# Round bale feeder



## endrow (Dec 15, 2011)

Would like to buy around bale feeder . And have learned some are durable some are not. Anybody know where you get the good ones


----------



## endrow (Dec 15, 2011)

I would even ask if anybody tried any of the poly pipe round bale feeders


----------



## happyfarmer (Sep 10, 2014)

I have the orange feeders made by Go Bob Pipe in Oklahoma 
I cannot say enough good about them
Nor anything bad except they are a little pricey


----------



## stack em up (Mar 7, 2013)

Hard to beat Sioux Steel feeders.


----------



## BWfarms (Aug 3, 2015)

Save your money on the poly. Some guys tried them one season and so much hay was wasted they went back to steel.

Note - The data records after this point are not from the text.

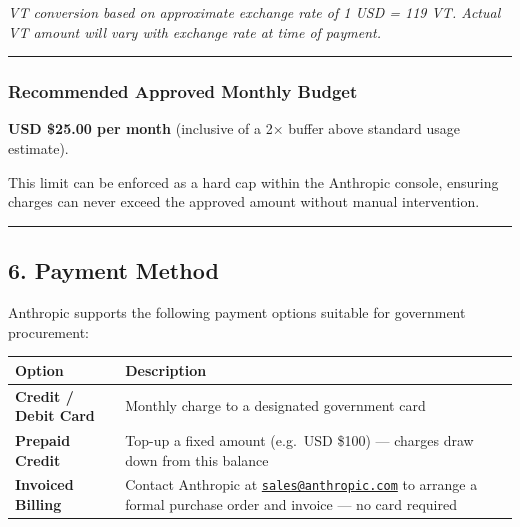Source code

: \documentclass[
]{article}
\newcounter{none} %
\begin{document}
\emph{VT conversion based on approximate exchange rate of 1 USD = 119
VT. Actual VT amount will vary with exchange rate at time of payment.}

\begin{center}\rule{0.5\linewidth}{0.5pt}\end{center}

\subsubsection{Recommended Approved Monthly
Budget}\label{recommended-approved-monthly-budget}

\textbf{USD \$25.00 per month} (inclusive of a 2× buffer above standard
usage estimate).

This limit can be enforced as a hard cap within the Anthropic console,
ensuring charges can never exceed the approved amount without manual
intervention.

\begin{center}\rule{0.5\linewidth}{0.5pt}\end{center}

\subsection{6. Payment Method}\label{payment-method}

Anthropic supports the following payment options suitable for government
procurement:

{\def\LTcaptype{none} %
\begin{longtable}[]{@{}
  >{\raggedright\arraybackslash}p{}
  >{\raggedright\arraybackslash}p{}@{}}
\toprule\noalign{}
\begin{minipage}[b]{\linewidth}\raggedright
Option
\end{minipage} & \begin{minipage}[b]{\linewidth}\raggedright
Description
\end{minipage} \\
\midrule\noalign{}
\endhead
\bottomrule\noalign{}
\endlastfoot
\textbf{Credit / Debit Card} & Monthly charge to a designated government
card \\
\textbf{Prepaid Credit} & Top-up a fixed amount (e.g.~USD \$100) ---
charges draw down from this balance \\
\textbf{Invoiced Billing} & Contact Anthropic at
\href{mailto:sales@anthropic.com}{\nolinkurl{sales@anthropic.com}} to
arrange a formal purchase order and invoice --- no card required \\
\end{longtable}
}
\end{document}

I've got the Tarter Bull Feeders, S slant and skirt. Minimal waste. Still on the same ones from 5 years ago. Next ones I buy I might put bed liner on the bottom.

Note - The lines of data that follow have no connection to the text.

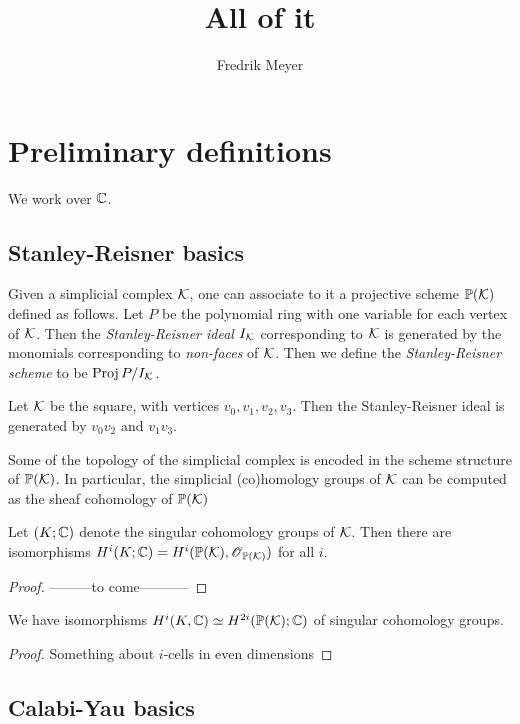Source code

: \documentclass[]{uiophd}
\begin{document}
\title{All of it}
\author{Fredrik Meyer}
\maketitle 

\chapter{Preliminary definitions}

We work over $\mathbb{C}$. 

\section{Stanley-Reisner basics}

Given a simplicial complex $\mathcal K$, one can associate to it a projective scheme $\mathbb{P}(\mathcal K)$ defined as follows. Let $P$ be the polynomial ring with one variable for each vertex of $\mathcal K$. Then the \emph{Stanley-Reisner ideal $I_\mathcal K$} corresponding to $\mathcal K$ is generated by the monomials corresponding to \emph{non-faces} of $\mathcal K$. Then we define the \emph{Stanley-Reisner scheme} to be $\operatorname{Proj} P/I_\mathcal K$. 

\begin{example}
Let $\mathcal K$ be the square, with vertices $v_0,v_1,v_2,v_3$. Then the Stanley-Reisner ideal is generated by $v_0v_2$ and $v_1v_3$.
\end{example}

Some of the topology of the simplicial complex is encoded in the scheme structure of $\mathbb{P}(\mathcal K)$. In particular, the simplicial (co)homology groups of $\mathcal K$ can be computed as the sheaf cohomology of $\mathbb{P}(\mathcal K)$

\begin{lemma}
Let $(K;\mathbb{C})$ denote the singular cohomology groups of $\mathcal K$. Then there are isomorphisms $H^i(K;\mathbb{C})=H^i(\mathbb{P}(\mathcal K),\operatorname{\mathscr{O}}_{\mathbb{P}(\mathcal K)})$ for all $i$.
\end{lemma}
\begin{proof}
---------to come-----------
\end{proof}

\begin{corr}
We have isomorphisms $H^i(K,\mathbb{C}) \simeq H^{2i}(\mathbb{P}(\mathcal K);\mathbb{C})$ of singular cohomology groups.
\end{corr}
\begin{proof}
Something about $i$-cells in even dimensions
\end{proof}

\section{Calabi-Yau basics}
\end{document}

At some point I'm going to panels and load them from outside the feedlot. No more muddy tractor.


----------



## chevytaHOE5674 (Mar 14, 2015)

I have some "hay manager" feeders and they are heavy built and saved me a lot of hay over the standard rings. Dont use them much any more other than on my replacement heifer herd and am still amazed at how little hay is pulled out and wasted.


----------



## PaulN (Mar 4, 2014)

happyfarmer said:


> I have the orange feeders made by Go Bob Pipe in Oklahoma
> I cannot say enough good about them
> Nor anything bad except they are a little pricey


I just looked at their website, and it looks like a nice feeder. When you said "pricey", how bad is it?


----------



## IHCman (Aug 27, 2011)

Stur-d also makes a good heavy duty bale feeder.

www.stur-d.com/products.aspx


----------



## swmnhay (Jun 13, 2008)

Buy a good one.Have a local machine shop makes th cone type hay round feeder.I used them 6 yrs and had not used them for 2 yrs and sold them for 75% of what I Pd for them.

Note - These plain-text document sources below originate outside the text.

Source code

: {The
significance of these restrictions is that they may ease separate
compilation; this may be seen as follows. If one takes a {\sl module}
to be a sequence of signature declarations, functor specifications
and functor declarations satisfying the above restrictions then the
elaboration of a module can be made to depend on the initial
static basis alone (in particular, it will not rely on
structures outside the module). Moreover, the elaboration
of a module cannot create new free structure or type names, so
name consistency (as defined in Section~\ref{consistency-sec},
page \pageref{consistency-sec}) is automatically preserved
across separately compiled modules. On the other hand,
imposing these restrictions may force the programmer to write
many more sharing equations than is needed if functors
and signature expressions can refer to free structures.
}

They save ALOT of hay also compared to the cheapo ring feeders.They Prly pay for them selves in 1 yr in hay savings.


----------



## happyfarmer (Sep 10, 2014)

The go bob hay monsters I have cost $1200 several years ago. I put 3 4x5 rounds on bottom and 2 on top. If I want than much 
The cone feeders are good too. Just harder for me to move. 
I see a local guy advertising a 8 ft go bob for $1050 now


----------



## 8350HiTech (Jul 26, 2013)

There ought to be a J&L dealer somewhere near you, endrow. They make a basic ring feeder if you aren’t looking for a cone feeder.


----------



## PaMike (Dec 7, 2013)

I buy Steinway equipment feeders out of western PA. They have a floor and a cage in them.I buy the one with the fold down cage. Way easier to clean out... The 12 ft long model runs $2475. Not cheap but well built. I had one of the ones from them that doesnt have a fold down cage. I bought it used, used it 12 years, welded new runners on it and sold it for $150 less than I paid for it!


----------



## Northeast PA hay and beef (Jan 29, 2017)

J and L haysaver they are awesome. Almost no hay waste. We have 3 with the tires on the bottom. 7 years old look just like when we purchased them minus a little paint.


----------



## Popnson04 (Nov 12, 2019)

Northeast PA hay and beef said:


> J and L haysaver they are awesome. Almost no hay waste. We have 3 with the tires on the bottom. 7 years old look just like when we purchased them minus a little paint.


I can second this, have some around here that are 10 plus years old and going strong!


----------